Rails and Resources: Half dozen of the other...

Perhaps some of you read the story in today's business section of the Roanoke Times. An interesting look into some "behind the scenes" at the growth Norfolk Southern has made in the past few years, why and how.

The one resource missed by the article, one which can be easily shipped in double-stacked cars, the most obvious choice for rail transport.


All through the Transportation Meeting at the Hotel Roanoke in the past few weeks, the Governor's speeches and all the rest - much has been made about intermodal rail transport in Virginia. But there was no reported mention of the TransDominion Express.

For those of you who did not hear, or have forgotten since the last time the major media players around here saw fit to mention the project, TransDominion Express started as the basic idea of brining high-speed commuter rail from Bristol to Washington, D.C. in the space of a day or less. And when the numbers were run, models showed the run could be made in 8 hours, provided rail traffic allowed.

This would require agreements from Norfolk Southern and CSX to get the slotted time on the rails. It would also require major funding from the state and federal levels - for the equipment and such. Most of all, it would require renovations to the rails themselves - an upgrade to be capable of handling high-speed commuter rail.

There is some momentum for this, but it is hidden behind the curtain of commercial rail. Not widely reported, other states are interested in moving ahead with the project and gaining rail service. Tennesse is very interested in having the TDX run through to Nashville - creating a regional rail service similar to Amtrak.

This is the projected, working model route map for the TDX.

Amtrak has not served Roanoke since the early 1980's. The Virginian was swallowed by Norfolk Western. For a town with not one, but TWO grand rail stations - it is a shame that there is no constant rail service. The TDX would give the entire region a boost. If you look at the map above - you'll see that Roanoke would be considered large enough a stop to be staffed full-time. Lynchburg also. Which means they consider Roanoke and Lynchburg to be major destinations along the line.

We all know the rebirth Lynchburg is undergoing, and we can see daily the changes here in Roanoke. We all want to succeed, and for the city to do well also. We have this new Art Museum going up right next to the tracks, we have a grand hotel right next to the tracks, we have a Visitor's Welcome Center/Dual Museum right ne.. no wait - that's the old station. Ok - well it's still right next to the tracks.

Communting from Roanoke to Lynchburg, or Lynchburg to Bedford, or a game-day trip to Charlottesville from Wytheville and back need not be a chore. Nor would it need to be a budget-buster. And for school field trips to the Nation's Capitol, what could be easier than a same day trip regardless of weather or traffic accidents.

Commerce between the cities would boom, people would have the option of going to see a play at the Mill Mountain Theatre, checking out a band at Cattle Annie's, or head to class at Radford - all by rail.

Building an ampitheatre in Roanoke would generate a ton more interest if college students could leave their cars (if they have one) at the campus and hitch a ride to the show. Plus, it would remove some of the concertgoers off the roads, easing congestion into and out of the parking lots.
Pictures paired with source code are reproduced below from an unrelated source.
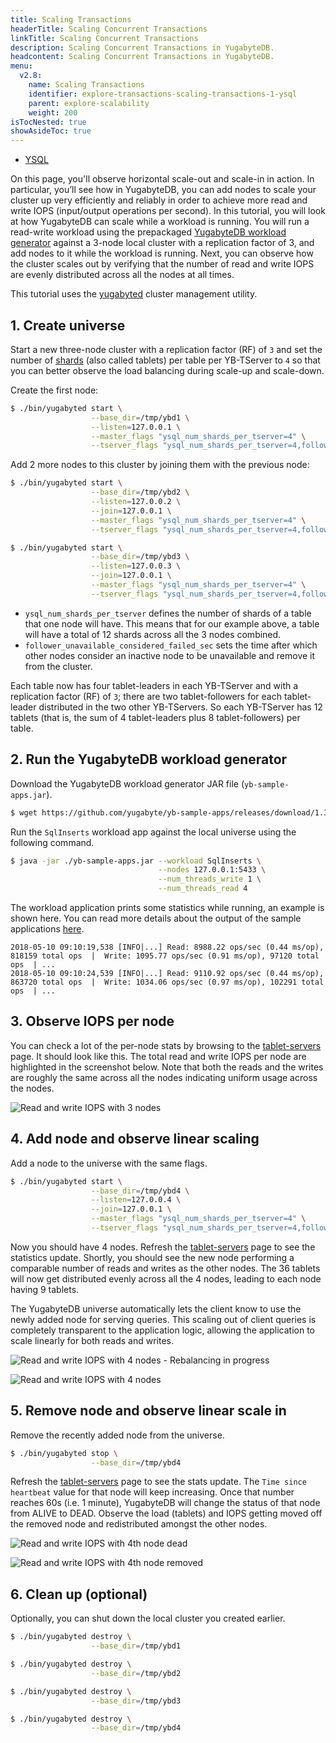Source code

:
 ```yaml
---
title: Scaling Transactions
headerTitle: Scaling Concurrent Transactions
linkTitle: Scaling Concurrent Transactions
description: Scaling Concurrent Transactions in YugabyteDB.
headcontent: Scaling Concurrent Transactions in YugabyteDB.
menu:
  v2.8:
    name: Scaling Transactions
    identifier: explore-transactions-scaling-transactions-1-ysql
    parent: explore-scalability
    weight: 200
isTocNested: true
showAsideToc: true
---
```


<ul class="nav nav-tabs-alt nav-tabs-yb">

  <li >
    <a href="/latest/explore/linear-scalability/scaling-transactions/" class="nav-link active">
      <i class="icon-postgres" aria-hidden="true"></i>
      YSQL
    </a>
  </li>
<!--
  <li >
    <a href="/latest/explore/linear-scalability/scaling-transactions-ycql/" class="nav-link">
      <i class="icon-cassandra" aria-hidden="true"></i>
      YCQL
    </a>
  </li>
-->
</ul>

On this page, you'll observe horizontal scale-out and scale-in in action. In particular, you’ll see how in YugabyteDB, you can add nodes to scale your cluster up very efficiently and reliably in order to achieve more read and write IOPS (input/output operations per second). In this tutorial, you will look at how YugabyteDB can scale while a workload is running. You will run a read-write workload using the prepackaged [YugabyteDB workload generator](https://github.com/yugabyte/yb-sample-apps) against a 3-node local cluster with a replication factor of 3, and add nodes to it while the workload is running. Next, you can observe how the cluster scales out by verifying that the number of read and write IOPS are evenly distributed across all the nodes at all times.

This tutorial uses the [yugabyted](../../../reference/configuration/yugabyted) cluster management utility.

## 1. Create universe

Start a new three-node cluster with a replication factor (RF) of `3` and set the number of [shards](../../../architecture/docdb-sharding/sharding/) (also called tablets) per table per YB-TServer to `4` so that you can better observe the load balancing during scale-up and scale-down. <br />

Create the first node:

```sh
$ ./bin/yugabyted start \
                  --base_dir=/tmp/ybd1 \
                  --listen=127.0.0.1 \
                  --master_flags "ysql_num_shards_per_tserver=4" \
                  --tserver_flags "ysql_num_shards_per_tserver=4,follower_unavailable_considered_failed_sec=30"
```

Add 2 more nodes to this cluster by joining them with the previous node:

```sh
$ ./bin/yugabyted start \
                  --base_dir=/tmp/ybd2 \
                  --listen=127.0.0.2 \
                  --join=127.0.0.1 \
                  --master_flags "ysql_num_shards_per_tserver=4" \
                  --tserver_flags "ysql_num_shards_per_tserver=4,follower_unavailable_considered_failed_sec=30"
```

```sh
$ ./bin/yugabyted start \
                  --base_dir=/tmp/ybd3 \
                  --listen=127.0.0.3 \
                  --join=127.0.0.1 \
                  --master_flags "ysql_num_shards_per_tserver=4" \
                  --tserver_flags "ysql_num_shards_per_tserver=4,follower_unavailable_considered_failed_sec=30"
```

* `ysql_num_shards_per_tserver` defines the number of shards of a table that one node will have. This means that for our example above, a table will have a total of 12 shards across all the 3 nodes combined.
* `follower_unavailable_considered_failed_sec` sets the time after which other nodes consider an inactive node to be unavailable and remove it from the cluster.

Each table now has four tablet-leaders in each YB-TServer and with a replication factor (RF) of `3`; there are two tablet-followers for each tablet-leader distributed in the two other YB-TServers. So each YB-TServer has 12 tablets (that is, the sum of 4 tablet-leaders plus 8 tablet-followers) per table.

## 2. Run the YugabyteDB workload generator

Download the YugabyteDB workload generator JAR file (`yb-sample-apps.jar`).

```sh
$ wget https://github.com/yugabyte/yb-sample-apps/releases/download/1.3.9/yb-sample-apps.jar?raw=true -O yb-sample-apps.jar
```

Run the `SqlInserts` workload app against the local universe using the following command.

```sh
$ java -jar ./yb-sample-apps.jar --workload SqlInserts \
                                 --nodes 127.0.0.1:5433 \
                                 --num_threads_write 1 \
                                 --num_threads_read 4
```

The workload application prints some statistics while running, an example is shown here. You can read more details about the output of the sample applications [here](https://github.com/yugabyte/yb-sample-apps).

```output
2018-05-10 09:10:19,538 [INFO|...] Read: 8988.22 ops/sec (0.44 ms/op), 818159 total ops  |  Write: 1095.77 ops/sec (0.91 ms/op), 97120 total ops  | ...
2018-05-10 09:10:24,539 [INFO|...] Read: 9110.92 ops/sec (0.44 ms/op), 863720 total ops  |  Write: 1034.06 ops/sec (0.97 ms/op), 102291 total ops  | ...
```

## 3. Observe IOPS per node

You can check a lot of the per-node stats by browsing to the <a href='http://127.0.0.1:7000/tablet-servers' target="_blank">tablet-servers</a> page. It should look like this. The total read and write IOPS per node are highlighted in the screenshot below. Note that both the reads and the writes are roughly the same across all the nodes indicating uniform usage across the nodes.

![Read and write IOPS with 3 nodes](/images/ce/transactions_observe.png)

## 4. Add node and observe linear scaling

Add a node to the universe with the same flags.

```sh
$ ./bin/yugabyted start \
                  --base_dir=/tmp/ybd4 \
                  --listen=127.0.0.4 \
                  --join=127.0.0.1 \
                  --master_flags "ysql_num_shards_per_tserver=4" \
                  --tserver_flags "ysql_num_shards_per_tserver=4,follower_unavailable_considered_failed_sec=30"
```

Now you should have 4 nodes. Refresh the <a href='http://127.0.0.1:7000/tablet-servers' target="_blank">tablet-servers</a> page to see the statistics update. Shortly, you should see the new node performing a comparable number of reads and writes as the other nodes. The 36 tablets will now get distributed evenly across all the 4 nodes, leading to each node having 9 tablets.

The YugabyteDB universe automatically lets the client know to use the newly added node for serving queries. This scaling out of client queries is completely transparent to the application logic, allowing the application to scale linearly for both reads and writes.

![Read and write IOPS with 4 nodes - Rebalancing in progress](/images/ce/transactions_newnode_adding_observe.png)

![Read and write IOPS with 4 nodes](/images/ce/transactions_newnode_added_observe.png)

## 5. Remove node and observe linear scale in

Remove the recently added node from the universe.

```sh
$ ./bin/yugabyted stop \
                  --base_dir=/tmp/ybd4
```

Refresh the <a href='http://127.0.0.1:7000/tablet-servers' target="_blank">tablet-servers</a> page to see the stats update. The `Time since heartbeat` value for that node will keep increasing. Once that number reaches 60s (i.e. 1 minute), YugabyteDB will change the status of that node from ALIVE to DEAD. Observe the load (tablets) and IOPS getting moved off the removed node and redistributed amongst the other nodes.

![Read and write IOPS with 4th node dead](/images/ce/transactions_deleting_observe.png)

![Read and write IOPS with 4th node removed](/images/ce/transactions_deleted_observe.png)

## 6. Clean up (optional)

Optionally, you can shut down the local cluster you created earlier.

```sh
$ ./bin/yugabyted destroy \
                  --base_dir=/tmp/ybd1
```

```sh
$ ./bin/yugabyted destroy \
                  --base_dir=/tmp/ybd2
```

```sh
$ ./bin/yugabyted destroy \
                  --base_dir=/tmp/ybd3
```

```sh
$ ./bin/yugabyted destroy \
                  --base_dir=/tmp/ybd4
```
Passenger rail would be a win-win for the entire service area. I have not even touched upon the gains both from and to the DC area, and Nashville. We are talking about a single act that would change the course of life here in the Commonwealth.

But it sits on the backburner till the next legislative session, or till the current "transportation crisis" is ended. Actually, short of public outcry - I don't forsee the TDX gaining any slice of the media pie for a long time. There is no drama in attemping to bring a service to people who actually want it. The drama is in making our roads look like deathtraps. Or our state legislators seem like corporate fatcats (which in some cases may be true) in the pocket of the rail shipping industry. But aside from "public opinion polls" and street interviews, where is the regular man being represented? The call for commuter rail has yet to reach the ears of the media, or the halls of the government.
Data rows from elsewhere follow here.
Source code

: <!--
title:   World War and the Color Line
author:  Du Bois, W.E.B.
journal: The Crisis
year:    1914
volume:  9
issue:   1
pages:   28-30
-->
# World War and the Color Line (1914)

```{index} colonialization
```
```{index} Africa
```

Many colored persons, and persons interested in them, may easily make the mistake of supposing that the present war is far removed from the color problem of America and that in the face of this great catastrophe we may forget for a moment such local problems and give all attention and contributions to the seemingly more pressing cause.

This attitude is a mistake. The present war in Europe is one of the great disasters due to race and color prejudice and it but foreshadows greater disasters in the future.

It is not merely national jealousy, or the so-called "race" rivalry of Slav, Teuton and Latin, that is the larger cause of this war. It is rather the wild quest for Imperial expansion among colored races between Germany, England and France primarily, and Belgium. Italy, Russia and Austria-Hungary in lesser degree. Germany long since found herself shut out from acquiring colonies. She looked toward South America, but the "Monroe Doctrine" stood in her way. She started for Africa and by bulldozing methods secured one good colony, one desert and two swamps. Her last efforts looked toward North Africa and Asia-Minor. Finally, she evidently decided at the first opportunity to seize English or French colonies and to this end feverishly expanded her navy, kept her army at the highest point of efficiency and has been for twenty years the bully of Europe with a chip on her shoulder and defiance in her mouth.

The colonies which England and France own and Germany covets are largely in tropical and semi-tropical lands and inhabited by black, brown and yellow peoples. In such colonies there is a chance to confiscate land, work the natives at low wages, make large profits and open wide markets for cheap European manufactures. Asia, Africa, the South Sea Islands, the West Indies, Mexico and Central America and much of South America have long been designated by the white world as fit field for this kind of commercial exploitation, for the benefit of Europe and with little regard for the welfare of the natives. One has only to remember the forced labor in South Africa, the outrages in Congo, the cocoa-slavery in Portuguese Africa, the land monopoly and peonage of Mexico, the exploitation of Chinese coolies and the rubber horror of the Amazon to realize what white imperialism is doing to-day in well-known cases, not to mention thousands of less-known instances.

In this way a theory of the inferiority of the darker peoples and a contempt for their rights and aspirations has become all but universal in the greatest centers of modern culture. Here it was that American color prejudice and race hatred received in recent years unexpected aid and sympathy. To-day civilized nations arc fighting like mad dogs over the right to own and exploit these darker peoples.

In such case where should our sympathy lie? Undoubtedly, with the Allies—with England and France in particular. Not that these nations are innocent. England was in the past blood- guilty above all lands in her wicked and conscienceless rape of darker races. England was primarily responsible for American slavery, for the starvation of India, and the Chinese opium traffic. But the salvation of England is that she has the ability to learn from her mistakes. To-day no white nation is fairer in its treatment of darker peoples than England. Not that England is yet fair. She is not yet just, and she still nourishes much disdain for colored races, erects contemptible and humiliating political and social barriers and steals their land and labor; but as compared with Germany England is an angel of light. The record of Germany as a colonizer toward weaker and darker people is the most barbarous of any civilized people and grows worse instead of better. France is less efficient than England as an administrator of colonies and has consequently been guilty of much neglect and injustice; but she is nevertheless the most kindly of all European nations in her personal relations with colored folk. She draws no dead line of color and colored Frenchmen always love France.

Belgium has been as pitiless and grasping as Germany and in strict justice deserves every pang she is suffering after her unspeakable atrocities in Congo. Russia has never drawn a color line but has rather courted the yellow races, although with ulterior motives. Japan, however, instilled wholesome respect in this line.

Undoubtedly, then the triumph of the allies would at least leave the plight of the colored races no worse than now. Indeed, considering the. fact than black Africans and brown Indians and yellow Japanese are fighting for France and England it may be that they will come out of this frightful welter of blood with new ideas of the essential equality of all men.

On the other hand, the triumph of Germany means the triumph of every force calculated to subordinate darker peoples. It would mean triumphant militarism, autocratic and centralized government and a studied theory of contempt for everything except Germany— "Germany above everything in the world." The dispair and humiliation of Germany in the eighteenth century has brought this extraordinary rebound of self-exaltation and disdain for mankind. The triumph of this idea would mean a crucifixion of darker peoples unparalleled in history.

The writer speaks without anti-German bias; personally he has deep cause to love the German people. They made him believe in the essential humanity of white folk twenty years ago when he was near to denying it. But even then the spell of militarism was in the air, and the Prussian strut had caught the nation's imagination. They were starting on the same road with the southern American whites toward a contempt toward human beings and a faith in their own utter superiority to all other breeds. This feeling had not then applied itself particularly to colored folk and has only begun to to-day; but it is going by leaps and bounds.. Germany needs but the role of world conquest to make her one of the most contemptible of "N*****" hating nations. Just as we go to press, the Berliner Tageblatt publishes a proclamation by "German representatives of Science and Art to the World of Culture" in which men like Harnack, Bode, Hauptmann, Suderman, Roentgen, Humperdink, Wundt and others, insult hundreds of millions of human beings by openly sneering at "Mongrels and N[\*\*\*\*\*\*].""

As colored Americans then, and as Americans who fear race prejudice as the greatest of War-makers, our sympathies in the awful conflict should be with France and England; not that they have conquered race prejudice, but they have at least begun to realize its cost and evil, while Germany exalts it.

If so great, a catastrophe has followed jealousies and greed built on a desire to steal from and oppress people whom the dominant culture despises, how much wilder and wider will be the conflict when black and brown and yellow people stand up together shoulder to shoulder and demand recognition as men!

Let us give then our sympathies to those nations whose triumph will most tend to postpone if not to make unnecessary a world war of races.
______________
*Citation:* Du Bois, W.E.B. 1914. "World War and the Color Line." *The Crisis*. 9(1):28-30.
Maybe it's time to make them hear it.

Use this simple form to find your state legislator, and hound them about the TDX. Ask the hard questions. Push for what you want. But think wisely, with the influx of people moving into the Southwestern Virginia area, how long will it be before traffic is a "New York Nightmare?"

And if you feel so inclined - give a few of the reporters over at the Times a buzz, and ask them why they are not asking the Government leaders about commuter rail in our area. Those numbers you can find easily - they are listed by each reporters name on every story they do.

Think about it, shouldn't a railtown like Roanoke have easily access to.. well, you know.. rail?

1 comment:

Anonymous said...

Sen. John Edwards of Roanoke had the bill on this in the General Assembly earlier this year, but it got shot down in a hurry.